You play doctor better than Dr X! One problem: The Kalium Chloride
is the bad guy; it is extremely caustic, causes a chemical burn to
all tissues it contacts. The pancuronium bromide is toxic, but
minimally compared to the pancuronium.
In all probability they used an intercath, which is a needle used to
puncture, and the plastic catheter threaded on it with needle coming
out. Either can perforate (=infiltrate) the vein, spewing poison out
into the fatty tissue and muscle in the arm. Given approximately 20
milliliters of concentrated solution (a guess on my part) pushed as a
bolus, close to the entire amount will be deposited in the soft
tissue, to be eventually absorbed by an intact vein.
If Dr Hamilton collected any of this fluid, and tested it for both
the pancuronium and the Kalium Chloride. the presence of either or
both would indicate that the infiltration was ante mortem. Of the
perforation happened post-mortem, This assumes that all systems were
go during the execution and : it would not take 34 minutes to kill
Diaz, and no pancuronium or KCl would be found in the fluid, since it
was all washed out with the Sodium Chloride
If he cannot use histochemistry, Dr Hamilton can test for the
presence of kalium easily.
Everyone forgets that the thiopental is not a pain killer; just see
what it does not do to women in labor! Besides, it is a first run
drug, meaning that it does its work starting within one trip around
the blood stream, attaches to the GABA receptors in the brain within
seconds, but leaves almost a quickly with a therapeutic half life of
about 2-4 hours, meaning that it loses its effect in short time. This
prompted North Carolina to give a second dose of thiopental after the
delivery of the pancuronium, when the executions took too long.

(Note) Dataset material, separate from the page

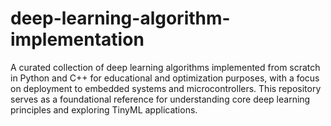 # deep-learning-algorithm-implementation
A curated collection of deep learning algorithms implemented from scratch in Python and C++ for educational and optimization purposes, with a focus on deployment to embedded systems and microcontrollers. This repository serves as a foundational reference for understanding core deep learning principles and exploring TinyML applications.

To declare that there is nothing medical about killing this way is
like declaring that the Earth is flat. Everything from the equipment
to the poisons used (they all have legitimate medical use, although
barbiturates are being less used), and the drugs are delivered via a
medical procedure. To think that a doctor can look at an EEG in this
setting and determine that the inmate is in pain, is an illusion to
satisfy the Goons attempt to further sterilize the whole thing.
Even if the doctor was able to" see pain", the North Carolina law
forbids him/her from saying so to the executioners.
Florida has gotten itself deeper into a catch-22 and although a total
whitewash is expected, no rational person will believe that Mr Diaz
didn't suffer intensely.
These conclusions are based in part on speculation.